Days 15 & 16: Swan Valley, Rain

It’s hard to say goodbye to two good people on a five-person team, but that’s what we did this morning when Catherine drove Bill to the airport. Catherine was Sara’s companion for the first two weeks of the trip, and everyone’s helper. Bill was the unfailingly positive guy who always encouraged you to go on and do your best, like a good coach does. He was also a good bike wrench and an excellent straight man. They also bought wine and spun it into raucous laughter. We will miss them. Their last night we celebrated Bill’s 65th birthday a little early, and he held a candle in our group photo.  When they pulled out of the campsite the next morning, the first part of the trip ended and a new chapter began.

We left Glacier and drove to the north end of Flathead Lake to meet Marilyn Wood, Executive Director of the Flathead Land Trust (see separate post). The conversation and tour was so engaging that we didn’t start riding until noon. We headed out of Big Fork after getting fine turkey sandwiches to go at a bakery called The Grateful Bread.

Our route today was south on Montana 83, which runs through the valley of the Swan River.
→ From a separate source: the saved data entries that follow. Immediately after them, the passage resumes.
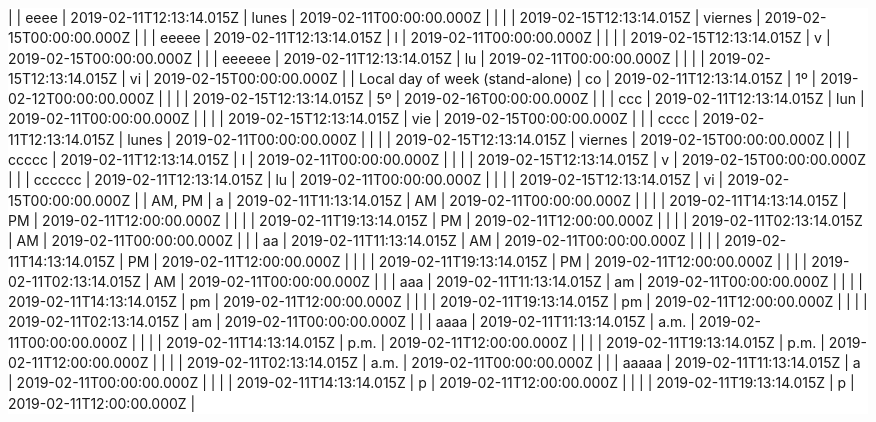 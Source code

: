 |                                 | eeee         | 2019-02-11T12:13:14.015Z | lunes                                                       | 2019-02-11T00:00:00.000Z |
|                                 |              | 2019-02-15T12:13:14.015Z | viernes                                                     | 2019-02-15T00:00:00.000Z |
|                                 | eeeee        | 2019-02-11T12:13:14.015Z | l                                                           | 2019-02-11T00:00:00.000Z |
|                                 |              | 2019-02-15T12:13:14.015Z | v                                                           | 2019-02-15T00:00:00.000Z |
|                                 | eeeeee       | 2019-02-11T12:13:14.015Z | lu                                                          | 2019-02-11T00:00:00.000Z |
|                                 |              | 2019-02-15T12:13:14.015Z | vi                                                          | 2019-02-15T00:00:00.000Z |
| Local day of week (stand-alone) | co           | 2019-02-11T12:13:14.015Z | 1º                                                          | 2019-02-12T00:00:00.000Z |
|                                 |              | 2019-02-15T12:13:14.015Z | 5º                                                          | 2019-02-16T00:00:00.000Z |
|                                 | ccc          | 2019-02-11T12:13:14.015Z | lun                                                         | 2019-02-11T00:00:00.000Z |
|                                 |              | 2019-02-15T12:13:14.015Z | vie                                                         | 2019-02-15T00:00:00.000Z |
|                                 | cccc         | 2019-02-11T12:13:14.015Z | lunes                                                       | 2019-02-11T00:00:00.000Z |
|                                 |              | 2019-02-15T12:13:14.015Z | viernes                                                     | 2019-02-15T00:00:00.000Z |
|                                 | ccccc        | 2019-02-11T12:13:14.015Z | l                                                           | 2019-02-11T00:00:00.000Z |
|                                 |              | 2019-02-15T12:13:14.015Z | v                                                           | 2019-02-15T00:00:00.000Z |
|                                 | cccccc       | 2019-02-11T12:13:14.015Z | lu                                                          | 2019-02-11T00:00:00.000Z |
|                                 |              | 2019-02-15T12:13:14.015Z | vi                                                          | 2019-02-15T00:00:00.000Z |
| AM, PM                          | a            | 2019-02-11T11:13:14.015Z | AM                                                          | 2019-02-11T00:00:00.000Z |
|                                 |              | 2019-02-11T14:13:14.015Z | PM                                                          | 2019-02-11T12:00:00.000Z |
|                                 |              | 2019-02-11T19:13:14.015Z | PM                                                          | 2019-02-11T12:00:00.000Z |
|                                 |              | 2019-02-11T02:13:14.015Z | AM                                                          | 2019-02-11T00:00:00.000Z |
|                                 | aa           | 2019-02-11T11:13:14.015Z | AM                                                          | 2019-02-11T00:00:00.000Z |
|                                 |              | 2019-02-11T14:13:14.015Z | PM                                                          | 2019-02-11T12:00:00.000Z |
|                                 |              | 2019-02-11T19:13:14.015Z | PM                                                          | 2019-02-11T12:00:00.000Z |
|                                 |              | 2019-02-11T02:13:14.015Z | AM                                                          | 2019-02-11T00:00:00.000Z |
|                                 | aaa          | 2019-02-11T11:13:14.015Z | am                                                          | 2019-02-11T00:00:00.000Z |
|                                 |              | 2019-02-11T14:13:14.015Z | pm                                                          | 2019-02-11T12:00:00.000Z |
|                                 |              | 2019-02-11T19:13:14.015Z | pm                                                          | 2019-02-11T12:00:00.000Z |
|                                 |              | 2019-02-11T02:13:14.015Z | am                                                          | 2019-02-11T00:00:00.000Z |
|                                 | aaaa         | 2019-02-11T11:13:14.015Z | a.m.                                                        | 2019-02-11T00:00:00.000Z |
|                                 |              | 2019-02-11T14:13:14.015Z | p.m.                                                        | 2019-02-11T12:00:00.000Z |
|                                 |              | 2019-02-11T19:13:14.015Z | p.m.                                                        | 2019-02-11T12:00:00.000Z |
|                                 |              | 2019-02-11T02:13:14.015Z | a.m.                                                        | 2019-02-11T00:00:00.000Z |
|                                 | aaaaa        | 2019-02-11T11:13:14.015Z | a                                                           | 2019-02-11T00:00:00.000Z |
|                                 |              | 2019-02-11T14:13:14.015Z | p                                                           | 2019-02-11T12:00:00.000Z |
|                                 |              | 2019-02-11T19:13:14.015Z | p                                                           | 2019-02-11T12:00:00.000Z | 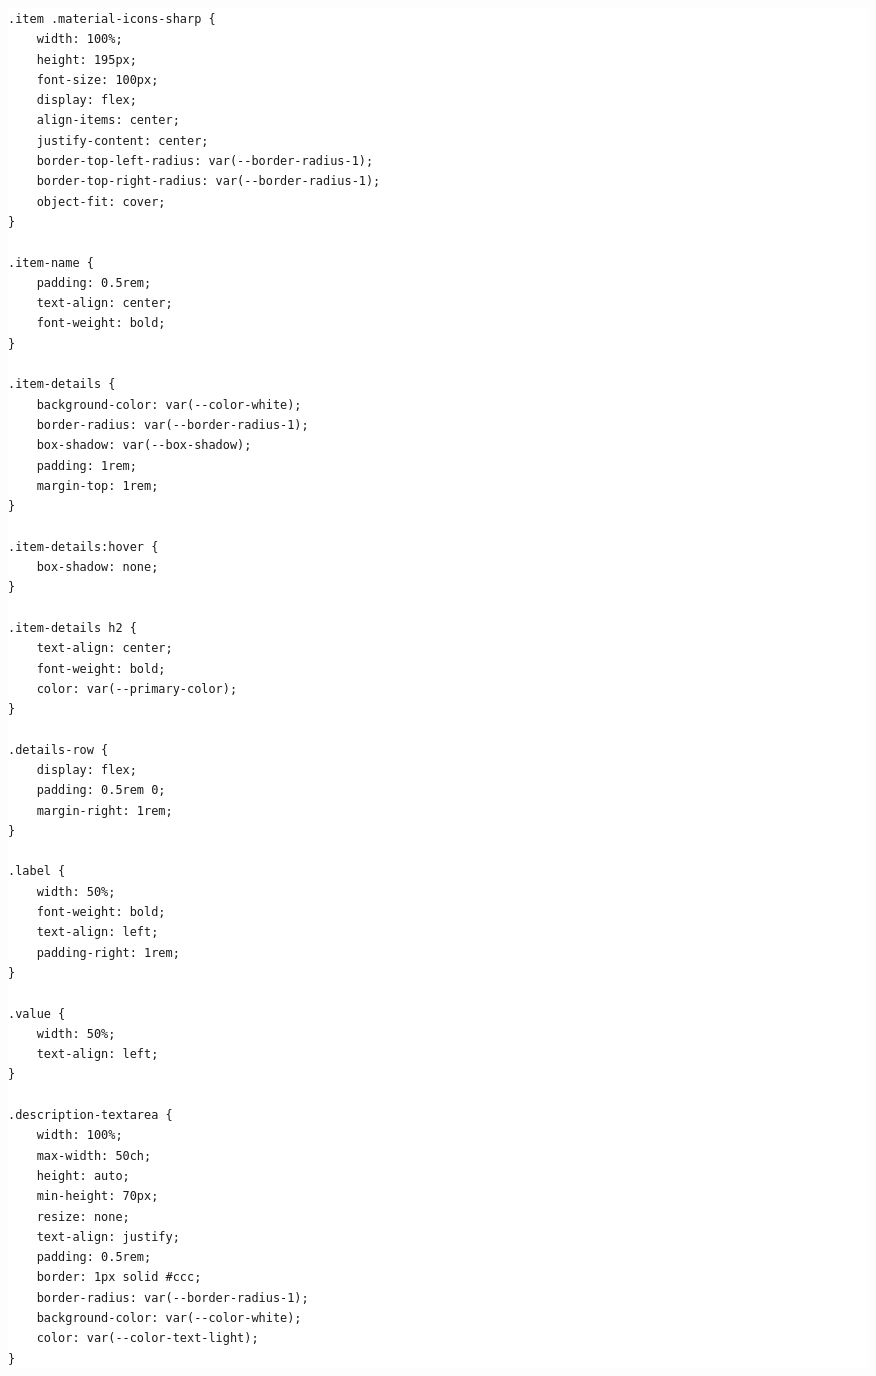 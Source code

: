     .item .material-icons-sharp {
        width: 100%;
        height: 195px;
        font-size: 100px;
        display: flex;
        align-items: center;
        justify-content: center;
        border-top-left-radius: var(--border-radius-1);
        border-top-right-radius: var(--border-radius-1);
        object-fit: cover;
    }

    .item-name {
        padding: 0.5rem;
        text-align: center;
        font-weight: bold;
    }

    .item-details {
        background-color: var(--color-white);
        border-radius: var(--border-radius-1);
        box-shadow: var(--box-shadow);
        padding: 1rem;
        margin-top: 1rem;
    }

    .item-details:hover {
        box-shadow: none;
    }

    .item-details h2 {
        text-align: center;
        font-weight: bold;
        color: var(--primary-color);
    }

    .details-row {
        display: flex;
        padding: 0.5rem 0;
        margin-right: 1rem;
    }

    .label {
        width: 50%;
        font-weight: bold;
        text-align: left;
        padding-right: 1rem;
    }

    .value {
        width: 50%;
        text-align: left;
    }

    .description-textarea {
        width: 100%;
        max-width: 50ch;
        height: auto;
        min-height: 70px;
        resize: none;
        text-align: justify;
        padding: 0.5rem;
        border: 1px solid #ccc;
        border-radius: var(--border-radius-1);
        background-color: var(--color-white);
        color: var(--color-text-light);
    }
The Swan runs north into Flathead Lake, and a few miles before its terminus it makes a pretty lake of its own. We rode next to it for a few miles and then past a big wetland, the Swan Lake National Wildlife Refuge. Immediately after that was the Swan River State Forest. When we weren’t in those, we were in the Flathead National Forest. To the east of the valley was the Continental Divide, represented by the 8,000-foot peaks in the Bob Marshall Wilderness. To the west were equally beautiful and beckoning 8,000-foot peaks of the Mission Mountains Wilderness. Traffic was light and friendly. It was cool and cloudy with a 15-mile an hour crosswind. As the day wore on the clouds broke up, and when we entered Missoula County the road was freshly paved and smooth as glass.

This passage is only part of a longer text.